TiDB node crash, unable to start

Note:
This topic has been translated from a Chinese forum by GPT and might contain errors.

Original topic: TiDB节点挂点,拉不起来

| username: hindleyzeng

【TiDB Usage Environment】Production Environment
【TiDB Version】v5.2.1
【Encountered Problem】All TiDB nodes are down and cannot be brought up
【Reproduction Path】tiup cluster prune txidc_saas_tidb
【Problem Phenomenon and Impact】
Previously, there were 6 TiKV nodes, and later two were decommissioned with the status Tombstone, and the servers were taken offline. Later, when trying to upgrade the servers, it was found that the upgrade could not proceed because two nodes could not communicate, which were the nodes decommissioned last time. So, the command tiup cluster prune txidc_saas_tidb was executed, but it had no effect. The reload command was also executed later, but it didn’t work either. Then it was left unattended. However, this morning, the business suddenly alerted, and upon checking, it was found that all TiDB nodes in the cluster were down, while other nodes appeared to be normal.
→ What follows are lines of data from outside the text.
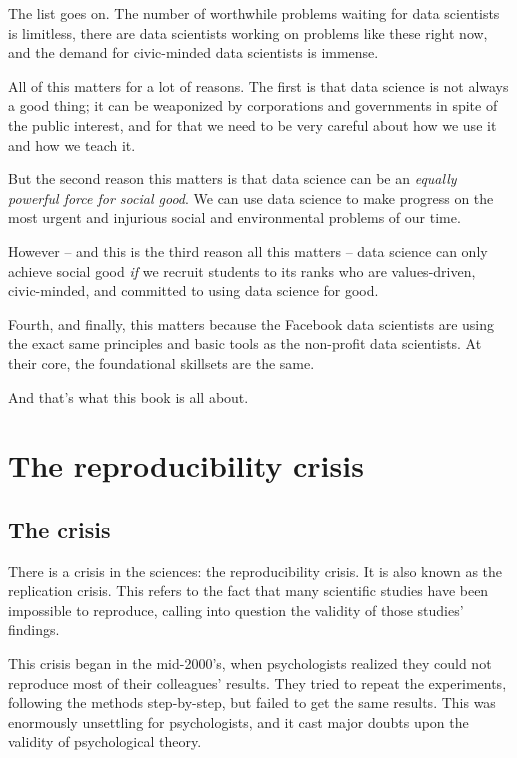 \documentclass[
]{book}
\begin{document}
The list goes on. The number of worthwhile problems waiting for data scientists is limitless, there are data scientists working on problems like these right now, and the demand for civic-minded data scientists is immense.

All of this matters for a lot of reasons. The first is that data science is not always a good thing; it can be weaponized by corporations and governments in spite of the public interest, and for that we need to be very careful about how we use it and how we teach it.

But the second reason this matters is that data science can be an \emph{equally powerful force for social good}. We can use data science to make progress on the most urgent and injurious social and environmental problems of our time.

However -- and this is the third reason all this matters -- data science can only achieve social good \emph{if} we recruit students to its ranks who are values-driven, civic-minded, and committed to using data science for good.

Fourth, and finally, this matters because the Facebook data scientists are using the exact same principles and basic tools as the non-profit data scientists. At their core, the foundational skillsets are the same.

And that's what this book is all about.

\hypertarget{the-reproducibility-crisis}{%
\chapter{The reproducibility crisis}\label{the-reproducibility-crisis}}

\hypertarget{the-crisis}{%
\section*{The crisis}\label{the-crisis}}

There is a crisis in the sciences: the reproducibility crisis. It is also known as the replication crisis. This refers to the fact that many scientific studies have been impossible to reproduce, calling into question the validity of those studies' findings.

This crisis began in the mid-2000's, when psychologists realized they could not reproduce most of their colleagues' results. They tried to repeat the experiments, following the methods step-by-step, but failed to get the same results. This was enormously unsettling for psychologists, and it cast major doubts upon the validity of psychological theory.
\end{document}
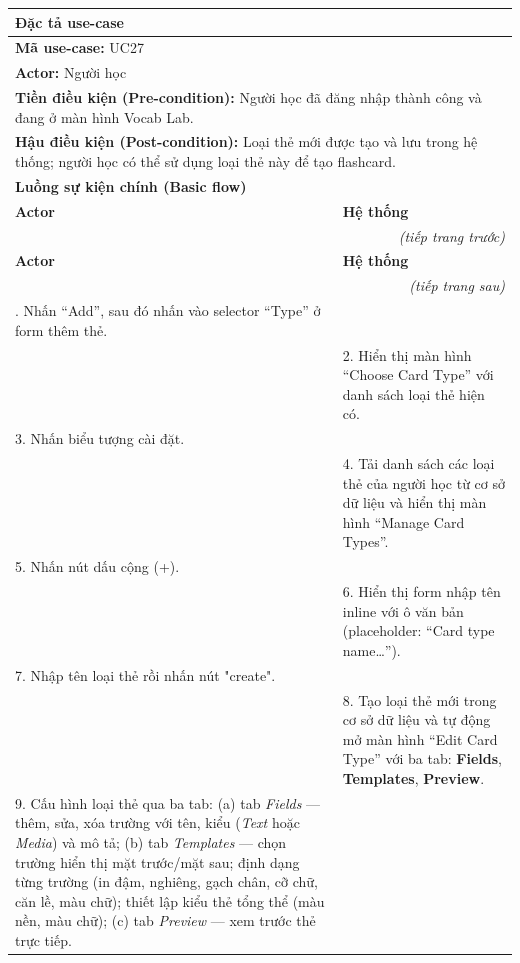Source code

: \begin{longtable}{|p{\tbu}|p{\tbu}|}
    \hline
    \multicolumn{2}{|l|}{\textbf{Đặc tả use-case}} \\ \hline
    \multicolumn{2}{|l|}{\textbf{Mã use-case:} UC27} \\ \hline
    \multicolumn{2}{|l|}{\textbf{Actor:} Người học} \\ \hline
    \multicolumn{2}{|p{\dimexpr\linewidth-2\tabcolsep-2\arrayrulewidth\relax}|}{\textbf{Tiền điều kiện (Pre-condition):} Người học đã đăng nhập thành công và đang ở màn hình Vocab Lab.} \\ \hline
    \multicolumn{2}{|p{\dimexpr\linewidth-2\tabcolsep-2\arrayrulewidth\relax}|}{\textbf{Hậu điều kiện (Post-condition):} Loại thẻ mới được tạo và lưu trong hệ thống; người học có thể sử dụng loại thẻ này để tạo flashcard.} \\ \hline
    \multicolumn{2}{|l|}{\textbf{Luồng sự kiện chính (Basic flow)}} \\ \hline
    \textbf{Actor} & \textbf{Hệ thống} \\ \hline
    \endfirsthead
    \multicolumn{2}{r}{\textit{(tiếp trang trước)}} \\
    \hline
    \textbf{Actor} & \textbf{Hệ thống} \\ \hline
    \endhead
    \hline
    \multicolumn{2}{r}{\textit{(tiếp trang sau)}} \\
    \endfoot
    \endlastfoot
    1. Nhấn ``Add'', sau đó nhấn vào selector ``Type'' ở form thêm thẻ. & \\ \hline
    & 2. Hiển thị màn hình ``Choose Card Type'' với danh sách loại thẻ hiện có. \\ \hline
    3. Nhấn biểu tượng cài đặt. & \\ \hline
    & 4. Tải danh sách các loại thẻ của người học từ cơ sở dữ liệu và hiển thị màn hình ``Manage Card Types''. \\ \hline
    5. Nhấn nút dấu cộng (+). & \\ \hline
    & 6. Hiển thị form nhập tên inline với ô văn bản (placeholder: ``Card type name\ldots''). \\ \hline
    7. Nhập tên loại thẻ rồi nhấn nút "create". & \\ \hline
    & 8. Tạo loại thẻ mới trong cơ sở dữ liệu và tự động mở màn hình ``Edit Card Type'' với ba tab: \textbf{Fields}, \textbf{Templates}, \textbf{Preview}. \\ \hline
    9. Cấu hình loại thẻ qua ba tab: (a) tab \textit{Fields} --- thêm, sửa, xóa trường với tên, kiểu (\textit{Text} hoặc \textit{Media}) và mô tả; (b) tab \textit{Templates} --- chọn trường hiển thị mặt trước/mặt sau; định dạng từng trường (in đậm, nghiêng, gạch chân, cỡ chữ, căn lề, màu chữ); thiết lập kiểu thẻ tổng thể (màu nền, màu chữ); (c) tab \textit{Preview} --- xem trước thẻ trực tiếp. & \\ \hline

\end{longtable}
Attempts to bring up the TiDB nodes failed.

【Attachment】

Cluster type: tidb
Cluster name: txidc_saas_tidb
Cluster version: v5.2.1
Deploy user: tidb
SSH type: builtin
Dashboard URL: http://10.0.40.149:2379/dashboard
ID Role Host Ports OS/Arch Status Data Dir Deploy Dir


10.0.40.65:9093 alertmanager 10.0.40.65 9093/9094 linux/x86_64 Up /data/deploy/alertmanager/data /data/deploy/alertmanager
10.0.40.65:3000 grafana 10.0.40.65 3000 linux/x86_64 Up - /data/deploy/grafana
10.0.40.149:2379 pd 10.0.40.149 2379/2380 linux/x86_64 Up|UI /data/deploy/data /data/deploy
10.0.40.20:2379 pd 10.0.40.20 2379/2380 linux/x86_64 Up|L /data/deploy/data /data/deploy
10.0.40.65:2379 pd 10.0.40.65 2379/2380 linux/x86_64 Up /data/deploy/data /data/deploy
10.0.40.65:9090 prometheus 10.0.40.65 9090 linux/x86_64 Up /data/deploy/prometheus/data /data/deploy/prometheus
10.0.40.166:4000 tidb 10.0.40.166 4000/10080 linux/x86_64 Down - /data/deploy
10.0.40.25:4000 tidb 10.0.40.25 4000/10080 linux/x86_64 Down - /data/deploy
10.0.40.85:4000 tidb 10.0.40.85 4000/10080 linux/x86_64 Down - /data/deploy
10.0.40.194:20160 tikv 10.0.40.194 20160/20180 linux/x86_64 Up /data/deploy/data /data/deploy
10.0.40.29:20160 tikv 10.0.40.29 20160/20180 linux/x86_64 Up /data/deploy/data /data/deploy
10.0.40.46:20160 tikv 10.0.40.46 20160/20180 linux/x86_64 Up /data/deploy/data /data/deploy
10.0.40.73:20160 tikv 10.0.40.73 20160/20180 linux/x86_64 Tombstone /data/deploy/data /data/deploy
10.0.40.93:20160 tikv 10.0.40.93 20160/20180 linux/x86_64 Up /data/deploy/data /data/deploy
10.0.40.96:20160 tikv 10.0.40.96 20160/20180 linux/x86_64 Tombstone /data/deploy/data /data/deploy
Total nodes: 15

| username: hindleyzeng | Original post link

Using commands like reload and restart all have the same effect; it won’t start.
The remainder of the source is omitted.